### THE TASK
Find every line in the data that contains the word "profile". Return each of those lines.

+===+

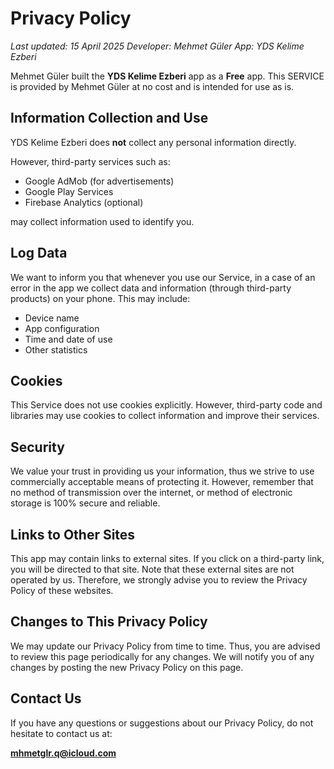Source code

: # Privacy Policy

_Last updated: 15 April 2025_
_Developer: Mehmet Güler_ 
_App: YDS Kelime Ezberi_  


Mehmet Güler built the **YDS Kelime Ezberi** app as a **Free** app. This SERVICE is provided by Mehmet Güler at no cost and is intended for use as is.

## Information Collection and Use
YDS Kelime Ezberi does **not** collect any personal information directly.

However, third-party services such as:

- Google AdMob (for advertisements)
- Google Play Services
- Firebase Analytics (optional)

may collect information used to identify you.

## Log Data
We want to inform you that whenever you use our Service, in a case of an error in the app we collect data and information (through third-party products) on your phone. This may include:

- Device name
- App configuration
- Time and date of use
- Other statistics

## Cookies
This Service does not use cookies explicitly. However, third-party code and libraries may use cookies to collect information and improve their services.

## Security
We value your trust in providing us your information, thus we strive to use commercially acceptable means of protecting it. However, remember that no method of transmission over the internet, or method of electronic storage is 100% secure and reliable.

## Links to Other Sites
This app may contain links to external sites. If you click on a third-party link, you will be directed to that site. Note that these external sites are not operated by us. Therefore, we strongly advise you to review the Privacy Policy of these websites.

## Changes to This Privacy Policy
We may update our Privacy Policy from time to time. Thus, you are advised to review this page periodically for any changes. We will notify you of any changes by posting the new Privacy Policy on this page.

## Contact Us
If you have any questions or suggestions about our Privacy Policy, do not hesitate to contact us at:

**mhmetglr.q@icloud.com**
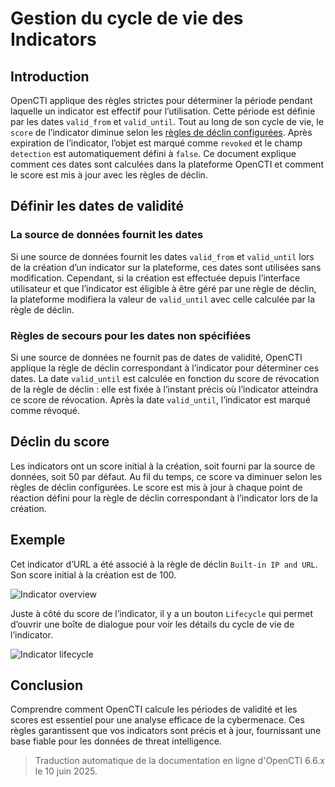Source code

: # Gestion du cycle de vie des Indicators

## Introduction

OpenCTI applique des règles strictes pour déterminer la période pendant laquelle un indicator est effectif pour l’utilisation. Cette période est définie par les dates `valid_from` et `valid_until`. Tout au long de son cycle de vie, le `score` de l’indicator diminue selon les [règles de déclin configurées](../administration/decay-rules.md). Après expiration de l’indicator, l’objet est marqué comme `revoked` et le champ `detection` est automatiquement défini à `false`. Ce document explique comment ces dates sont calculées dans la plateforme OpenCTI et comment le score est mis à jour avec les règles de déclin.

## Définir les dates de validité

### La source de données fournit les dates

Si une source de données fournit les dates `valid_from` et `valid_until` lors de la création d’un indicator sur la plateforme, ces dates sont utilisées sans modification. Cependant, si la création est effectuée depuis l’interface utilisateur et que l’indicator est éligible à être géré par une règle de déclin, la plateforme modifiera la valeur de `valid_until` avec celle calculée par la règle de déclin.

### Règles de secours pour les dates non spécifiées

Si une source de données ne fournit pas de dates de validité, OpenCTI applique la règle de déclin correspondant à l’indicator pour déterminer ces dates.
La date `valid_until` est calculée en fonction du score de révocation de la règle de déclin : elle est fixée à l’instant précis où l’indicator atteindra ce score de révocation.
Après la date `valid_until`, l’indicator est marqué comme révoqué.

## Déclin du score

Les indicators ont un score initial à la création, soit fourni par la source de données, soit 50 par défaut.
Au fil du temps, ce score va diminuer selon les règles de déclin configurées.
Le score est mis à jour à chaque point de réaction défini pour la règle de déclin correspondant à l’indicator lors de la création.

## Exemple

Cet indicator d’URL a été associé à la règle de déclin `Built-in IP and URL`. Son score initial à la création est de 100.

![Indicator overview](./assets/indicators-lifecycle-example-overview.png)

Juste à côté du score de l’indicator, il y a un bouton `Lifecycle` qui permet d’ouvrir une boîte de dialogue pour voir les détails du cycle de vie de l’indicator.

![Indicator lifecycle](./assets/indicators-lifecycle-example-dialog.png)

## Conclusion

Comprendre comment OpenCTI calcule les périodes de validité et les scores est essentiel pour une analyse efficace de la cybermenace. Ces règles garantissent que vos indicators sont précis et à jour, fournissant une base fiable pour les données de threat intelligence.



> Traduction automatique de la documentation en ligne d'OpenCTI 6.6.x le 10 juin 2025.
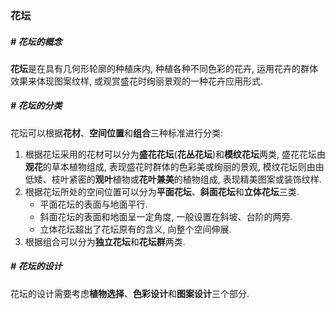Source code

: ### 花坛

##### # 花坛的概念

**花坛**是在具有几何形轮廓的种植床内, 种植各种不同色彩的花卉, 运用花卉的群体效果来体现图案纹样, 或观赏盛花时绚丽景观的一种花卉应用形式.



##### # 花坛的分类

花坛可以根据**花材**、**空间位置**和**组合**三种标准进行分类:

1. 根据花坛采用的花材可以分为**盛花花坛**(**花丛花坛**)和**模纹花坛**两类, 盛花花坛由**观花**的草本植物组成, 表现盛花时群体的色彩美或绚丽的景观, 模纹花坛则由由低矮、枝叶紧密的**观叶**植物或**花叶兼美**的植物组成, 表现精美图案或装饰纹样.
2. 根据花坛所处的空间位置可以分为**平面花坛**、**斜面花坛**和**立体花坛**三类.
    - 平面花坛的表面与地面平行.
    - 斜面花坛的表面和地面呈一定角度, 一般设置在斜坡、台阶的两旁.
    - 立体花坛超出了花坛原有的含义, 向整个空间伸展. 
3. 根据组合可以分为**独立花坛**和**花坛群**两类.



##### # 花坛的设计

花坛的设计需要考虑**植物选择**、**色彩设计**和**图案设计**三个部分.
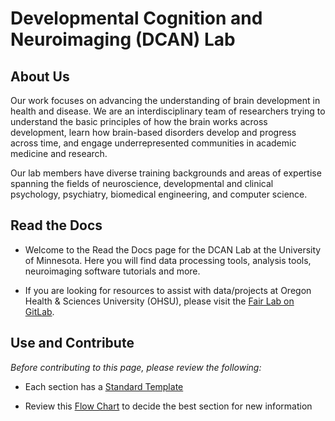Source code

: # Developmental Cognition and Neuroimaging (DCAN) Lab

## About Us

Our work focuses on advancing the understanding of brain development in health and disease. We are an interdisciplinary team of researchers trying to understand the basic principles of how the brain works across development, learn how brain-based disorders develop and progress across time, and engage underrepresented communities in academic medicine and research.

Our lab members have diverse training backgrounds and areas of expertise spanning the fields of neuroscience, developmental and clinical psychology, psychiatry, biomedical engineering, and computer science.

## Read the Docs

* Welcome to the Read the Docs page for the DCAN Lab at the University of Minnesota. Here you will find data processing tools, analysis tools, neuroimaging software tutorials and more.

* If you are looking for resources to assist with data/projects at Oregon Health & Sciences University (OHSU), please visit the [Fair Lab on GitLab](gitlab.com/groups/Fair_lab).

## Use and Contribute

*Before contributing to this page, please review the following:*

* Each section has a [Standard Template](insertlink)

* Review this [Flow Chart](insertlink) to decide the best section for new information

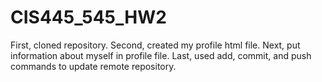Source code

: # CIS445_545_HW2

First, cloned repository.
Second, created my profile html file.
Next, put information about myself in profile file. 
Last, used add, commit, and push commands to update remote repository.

+===+

### SOLVED EXERCISE
Second, created my profile html file.
Next, put information about myself in profile file. 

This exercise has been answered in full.